Dag-dig-dug di Kazimain dan Samara

27 Februari 2017 | 00.00 WIB

Image of Tempo
Perbesar

Baca berita dengan sedikit iklan, klik di sini

Tak jauh dari Bagdad, di tepi kanan Sungai Tigris, terdapat kampung Kazimain—berarti dua Kazhim (akhiran -ain menandakan ganda). Kampung tersebut diambil dari nama imam Syiah ketujuh, Musa Kazhim, yang dimakamkan di wilayah itu bersama cucunya, imam kesembilan, Muhammad al-Jawwad. Pada 2005, saya mengunjungi makam dua Kazhim itu, tapi suasananya tak seramai saat ziarah pada 2016.

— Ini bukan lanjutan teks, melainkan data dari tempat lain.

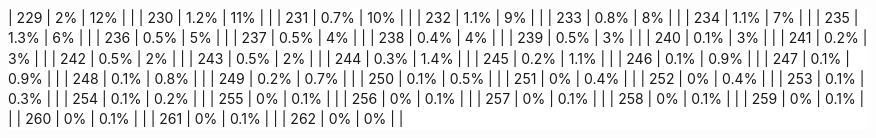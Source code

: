 | 229 | 2% | 12% |  |
| 230 | 1.2% | 11% |  |
| 231 | 0.7% | 10% |  |
| 232 | 1.1% | 9% |  |
| 233 | 0.8% | 8% |  |
| 234 | 1.1% | 7% |  |
| 235 | 1.3% | 6% |  |
| 236 | 0.5% | 5% |  |
| 237 | 0.5% | 4% |  |
| 238 | 0.4% | 4% |  |
| 239 | 0.5% | 3% |  |
| 240 | 0.1% | 3% |  |
| 241 | 0.2% | 3% |  |
| 242 | 0.5% | 2% |  |
| 243 | 0.5% | 2% |  |
| 244 | 0.3% | 1.4% |  |
| 245 | 0.2% | 1.1% |  |
| 246 | 0.1% | 0.9% |  |
| 247 | 0.1% | 0.9% |  |
| 248 | 0.1% | 0.8% |  |
| 249 | 0.2% | 0.7% |  |
| 250 | 0.1% | 0.5% |  |
| 251 | 0% | 0.4% |  |
| 252 | 0% | 0.4% |  |
| 253 | 0.1% | 0.3% |  |
| 254 | 0.1% | 0.2% |  |
| 255 | 0% | 0.1% |  |
| 256 | 0% | 0.1% |  |
| 257 | 0% | 0.1% |  |
| 258 | 0% | 0.1% |  |
| 259 | 0% | 0.1% |  |
| 260 | 0% | 0.1% |  |
| 261 | 0% | 0.1% |  |
| 262 | 0% | 0% |  |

Mungkin karena dekat dengan Bagdad, makam itu termasuk daerah rawan serangan bom. Blok beton digunakan untuk mensterilkan kawasan sekitar itu, sehingga sepanjang sekitar dua kilometer menjadi area pedestrian. Di sekelilingnya banyak penjual barang suvenir dan keperluan ziarah, seperti turbah (tanah Karbala yang dikeraskan sebagai alas sujud penganut Islam Syiah), tasbih, dan gamis hitam. Ada tempat pemeriksaan saat orang masuk ke kompleks makam.

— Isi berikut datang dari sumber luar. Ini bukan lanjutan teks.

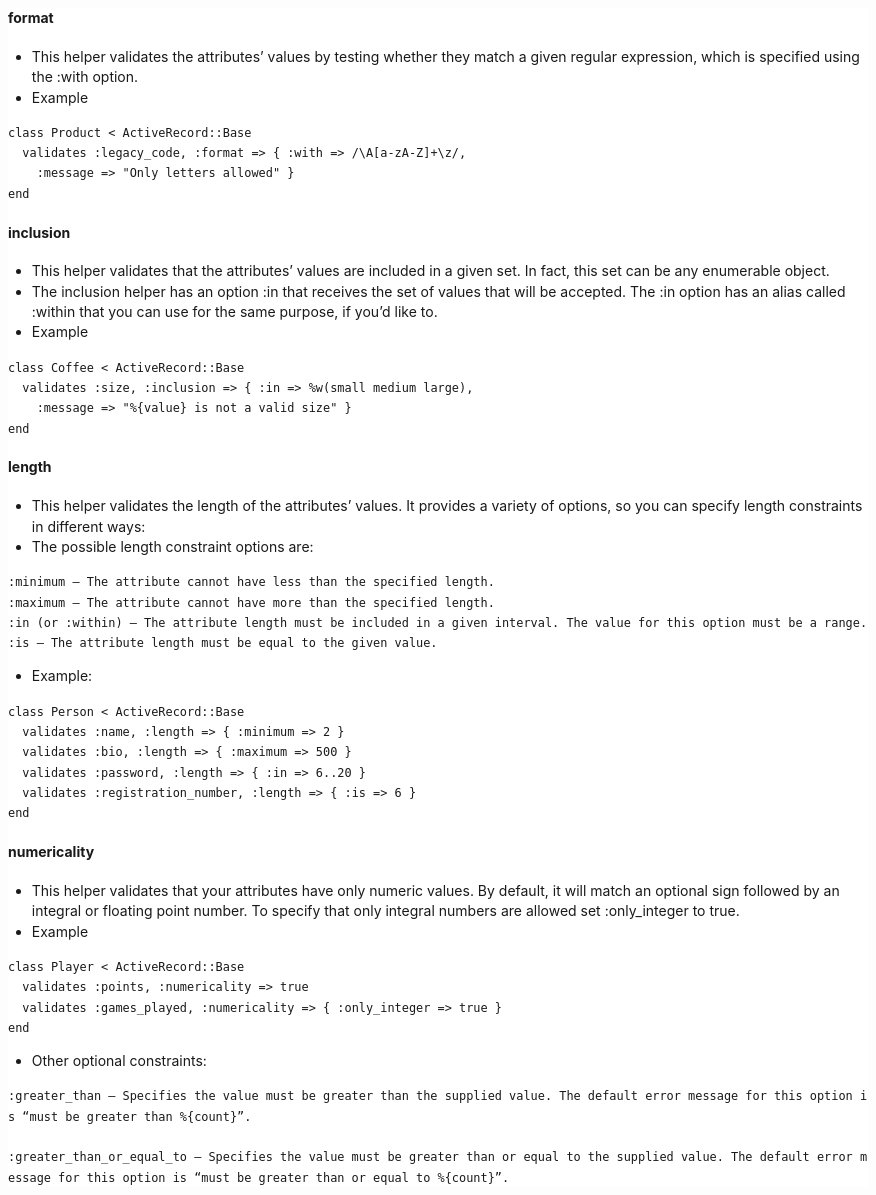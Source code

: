 #### format
- This helper validates the attributes’ values by testing whether they match a given regular expression, which is specified using the :with option.
- Example
```
class Product < ActiveRecord::Base
  validates :legacy_code, :format => { :with => /\A[a-zA-Z]+\z/,
    :message => "Only letters allowed" }
end
```

#### inclusion
- This helper validates that the attributes’ values are included in a given set. In fact, this set can be any enumerable object.
- The inclusion helper has an option :in that receives the set of values that will be accepted. The :in option has an alias called :within that you can use for the same purpose, if you’d like to.
- Example
```
class Coffee < ActiveRecord::Base
  validates :size, :inclusion => { :in => %w(small medium large),
    :message => "%{value} is not a valid size" }
end
```

#### length
- This helper validates the length of the attributes’ values. It provides a variety of options, so you can specify length constraints in different ways:
- The possible length constraint options are:
```
:minimum – The attribute cannot have less than the specified length.
:maximum – The attribute cannot have more than the specified length.
:in (or :within) – The attribute length must be included in a given interval. The value for this option must be a range.
:is – The attribute length must be equal to the given value.
```
- Example:
```
class Person < ActiveRecord::Base
  validates :name, :length => { :minimum => 2 }
  validates :bio, :length => { :maximum => 500 }
  validates :password, :length => { :in => 6..20 }
  validates :registration_number, :length => { :is => 6 }
end
```

#### numericality
- This helper validates that your attributes have only numeric values. By default, it will match an optional sign followed by an integral or floating point number. To specify that only integral numbers are allowed set :only_integer to true.
- Example
```
class Player < ActiveRecord::Base
  validates :points, :numericality => true
  validates :games_played, :numericality => { :only_integer => true }
end
```
- Other optional constraints:
```
:greater_than – Specifies the value must be greater than the supplied value. The default error message for this option is “must be greater than %{count}”.

:greater_than_or_equal_to – Specifies the value must be greater than or equal to the supplied value. The default error message for this option is “must be greater than or equal to %{count}”.

```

Keluar dari makam Kazimain, mengarah ke selatan Irak, saya singgah di Samara. Ini salah satu tempat penting bagi peziarah Syiah. Letaknya 124 kilometer dari Bagdad, berada di antara Kota Tikrit, kota kelahiran dan kantong pendukung Saddam Hussein. Tak mengherankan jika kawasan ini termasuk rawan kejahatan terorisme.

Para peziarah kembali berhadapan dengan sistem buka-tutup. Makam hanya buka pukul 10 pagi sampai sore atau magrib. Kadang peziarah dilarang masuk jika keamanan tidak memungkinkan.

Di Samara, terdapat makam Imam Ali an-Naqi (Imam Hadi) dan Imam Hasan al-Askari, keduanya adalah imam dalam ajaran Syiah 12 Imam (itsna asyariyah). Kalangan Syiah juga percaya itu tempat lahirnya Imam Mahdi dan menghilang saat berusia lima tahun di masjid kompleks makam tersebut. Masjid di makam itu dikenal sebagai Masjid Kubah Emas—karena kubahnya berwarna emas dan sering menjadi sasaran serangan bom.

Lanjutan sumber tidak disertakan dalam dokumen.